Reproduce each line from the records that holds "name".

++++++

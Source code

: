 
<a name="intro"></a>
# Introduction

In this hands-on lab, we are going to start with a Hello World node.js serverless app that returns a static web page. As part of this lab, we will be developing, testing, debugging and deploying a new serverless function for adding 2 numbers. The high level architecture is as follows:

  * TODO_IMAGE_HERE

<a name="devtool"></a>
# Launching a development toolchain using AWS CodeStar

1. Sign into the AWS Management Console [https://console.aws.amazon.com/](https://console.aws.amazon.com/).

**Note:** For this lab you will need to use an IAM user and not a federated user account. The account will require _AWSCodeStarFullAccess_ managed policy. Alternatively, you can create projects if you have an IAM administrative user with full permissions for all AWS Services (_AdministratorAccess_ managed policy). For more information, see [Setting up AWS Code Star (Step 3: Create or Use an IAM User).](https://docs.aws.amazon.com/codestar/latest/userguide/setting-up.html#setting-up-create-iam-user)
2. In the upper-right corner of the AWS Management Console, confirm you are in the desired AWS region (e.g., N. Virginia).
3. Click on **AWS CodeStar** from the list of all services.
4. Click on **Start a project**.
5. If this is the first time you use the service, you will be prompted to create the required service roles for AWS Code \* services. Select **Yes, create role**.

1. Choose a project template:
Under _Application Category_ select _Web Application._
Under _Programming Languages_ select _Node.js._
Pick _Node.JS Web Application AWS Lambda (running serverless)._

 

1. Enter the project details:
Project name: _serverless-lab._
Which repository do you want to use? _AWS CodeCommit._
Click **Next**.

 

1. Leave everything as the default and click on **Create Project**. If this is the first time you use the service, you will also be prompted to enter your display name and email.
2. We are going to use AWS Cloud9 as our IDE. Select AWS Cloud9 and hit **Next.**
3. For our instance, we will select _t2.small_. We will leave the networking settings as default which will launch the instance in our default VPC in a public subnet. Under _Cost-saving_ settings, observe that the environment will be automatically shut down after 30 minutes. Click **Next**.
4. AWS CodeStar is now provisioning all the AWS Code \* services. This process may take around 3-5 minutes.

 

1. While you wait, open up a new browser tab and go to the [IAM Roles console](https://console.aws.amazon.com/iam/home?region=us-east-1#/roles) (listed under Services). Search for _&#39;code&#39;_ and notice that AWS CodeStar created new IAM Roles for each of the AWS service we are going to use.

++++++

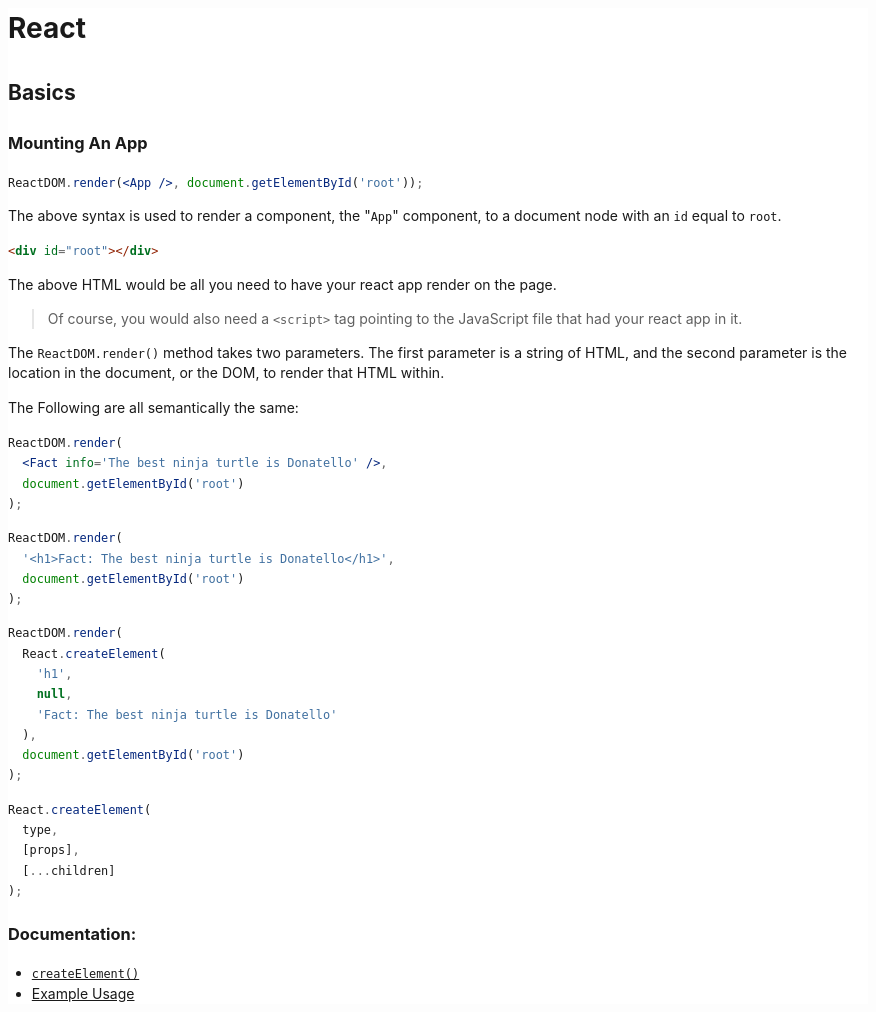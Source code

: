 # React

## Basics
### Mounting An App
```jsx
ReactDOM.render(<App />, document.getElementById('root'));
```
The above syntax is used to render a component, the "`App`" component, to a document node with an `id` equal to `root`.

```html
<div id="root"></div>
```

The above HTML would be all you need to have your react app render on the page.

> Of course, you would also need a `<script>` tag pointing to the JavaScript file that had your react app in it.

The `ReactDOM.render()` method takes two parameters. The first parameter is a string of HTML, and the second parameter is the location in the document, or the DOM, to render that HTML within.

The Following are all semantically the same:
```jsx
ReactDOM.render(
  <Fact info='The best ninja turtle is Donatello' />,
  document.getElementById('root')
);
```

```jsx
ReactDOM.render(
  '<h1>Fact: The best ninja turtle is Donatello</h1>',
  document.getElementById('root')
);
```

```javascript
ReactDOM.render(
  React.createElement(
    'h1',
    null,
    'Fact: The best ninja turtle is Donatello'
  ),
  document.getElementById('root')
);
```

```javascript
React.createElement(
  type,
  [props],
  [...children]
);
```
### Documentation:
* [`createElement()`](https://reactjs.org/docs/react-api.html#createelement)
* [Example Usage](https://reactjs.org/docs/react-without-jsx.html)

++++++

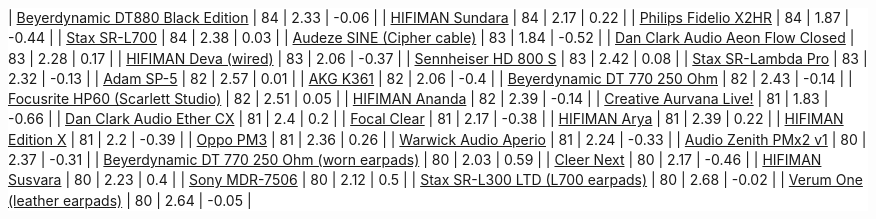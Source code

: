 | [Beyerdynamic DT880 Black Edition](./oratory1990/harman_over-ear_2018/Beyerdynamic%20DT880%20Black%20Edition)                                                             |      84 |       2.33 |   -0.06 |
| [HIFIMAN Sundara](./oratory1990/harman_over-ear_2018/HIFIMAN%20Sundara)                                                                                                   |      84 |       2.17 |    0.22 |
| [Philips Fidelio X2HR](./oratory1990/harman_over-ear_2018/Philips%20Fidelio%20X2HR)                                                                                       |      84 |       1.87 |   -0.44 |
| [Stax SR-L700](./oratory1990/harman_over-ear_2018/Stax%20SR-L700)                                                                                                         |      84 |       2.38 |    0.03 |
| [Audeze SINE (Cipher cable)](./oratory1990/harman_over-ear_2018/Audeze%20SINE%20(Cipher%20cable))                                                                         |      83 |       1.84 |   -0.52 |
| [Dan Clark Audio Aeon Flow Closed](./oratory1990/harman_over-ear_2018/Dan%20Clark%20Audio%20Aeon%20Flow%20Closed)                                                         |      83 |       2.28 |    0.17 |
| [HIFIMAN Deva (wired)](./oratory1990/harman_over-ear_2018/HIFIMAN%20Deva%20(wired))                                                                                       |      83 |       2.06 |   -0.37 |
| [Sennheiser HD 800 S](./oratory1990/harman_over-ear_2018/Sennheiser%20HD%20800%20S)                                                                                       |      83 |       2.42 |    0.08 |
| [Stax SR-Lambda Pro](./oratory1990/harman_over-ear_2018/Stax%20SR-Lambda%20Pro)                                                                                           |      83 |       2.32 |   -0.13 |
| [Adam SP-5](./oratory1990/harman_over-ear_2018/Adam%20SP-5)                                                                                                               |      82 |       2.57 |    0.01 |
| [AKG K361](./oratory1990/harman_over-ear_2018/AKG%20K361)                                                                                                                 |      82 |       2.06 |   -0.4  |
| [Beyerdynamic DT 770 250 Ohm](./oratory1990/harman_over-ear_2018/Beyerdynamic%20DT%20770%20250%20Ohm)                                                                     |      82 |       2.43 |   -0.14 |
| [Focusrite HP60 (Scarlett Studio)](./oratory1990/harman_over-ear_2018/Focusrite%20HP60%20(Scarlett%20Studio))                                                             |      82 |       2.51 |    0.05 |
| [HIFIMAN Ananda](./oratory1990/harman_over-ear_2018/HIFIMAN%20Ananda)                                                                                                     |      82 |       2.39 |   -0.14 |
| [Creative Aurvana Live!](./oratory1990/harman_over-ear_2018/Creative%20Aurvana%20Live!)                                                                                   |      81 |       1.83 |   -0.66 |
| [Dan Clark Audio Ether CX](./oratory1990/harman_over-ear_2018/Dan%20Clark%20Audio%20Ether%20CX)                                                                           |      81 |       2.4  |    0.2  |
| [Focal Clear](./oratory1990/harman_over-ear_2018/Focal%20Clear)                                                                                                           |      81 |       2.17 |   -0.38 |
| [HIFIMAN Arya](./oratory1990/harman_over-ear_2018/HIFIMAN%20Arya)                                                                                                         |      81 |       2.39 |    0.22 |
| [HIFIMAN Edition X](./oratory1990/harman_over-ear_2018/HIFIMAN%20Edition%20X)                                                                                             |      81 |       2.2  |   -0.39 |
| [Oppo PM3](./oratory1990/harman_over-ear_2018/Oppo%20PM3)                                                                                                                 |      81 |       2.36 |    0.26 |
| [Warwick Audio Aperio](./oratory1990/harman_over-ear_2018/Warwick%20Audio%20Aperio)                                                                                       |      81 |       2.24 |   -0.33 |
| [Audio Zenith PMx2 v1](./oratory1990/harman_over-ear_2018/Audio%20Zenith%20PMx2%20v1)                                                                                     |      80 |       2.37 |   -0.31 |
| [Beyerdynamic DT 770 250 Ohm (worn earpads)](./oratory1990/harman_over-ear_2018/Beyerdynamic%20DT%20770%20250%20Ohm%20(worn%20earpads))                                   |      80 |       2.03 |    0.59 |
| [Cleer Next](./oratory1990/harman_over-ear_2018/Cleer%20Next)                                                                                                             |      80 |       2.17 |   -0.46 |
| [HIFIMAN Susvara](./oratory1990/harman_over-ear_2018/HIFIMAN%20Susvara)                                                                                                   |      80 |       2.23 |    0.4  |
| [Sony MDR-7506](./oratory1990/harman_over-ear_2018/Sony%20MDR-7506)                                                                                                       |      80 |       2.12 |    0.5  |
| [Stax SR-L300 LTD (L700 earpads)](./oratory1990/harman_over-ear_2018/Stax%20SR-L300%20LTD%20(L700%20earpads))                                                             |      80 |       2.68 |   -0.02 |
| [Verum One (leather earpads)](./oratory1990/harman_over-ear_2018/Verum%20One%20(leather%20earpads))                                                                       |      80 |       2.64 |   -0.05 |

++++++

**EXERCISE OUTPUT**:
<a name="intro"></a>
<a name="devtool"></a>
Project name: _serverless-lab._
1. Leave everything as the default and click on **Create Project**. If this is the first time you use the service, you will also be prompted to enter your display name and email.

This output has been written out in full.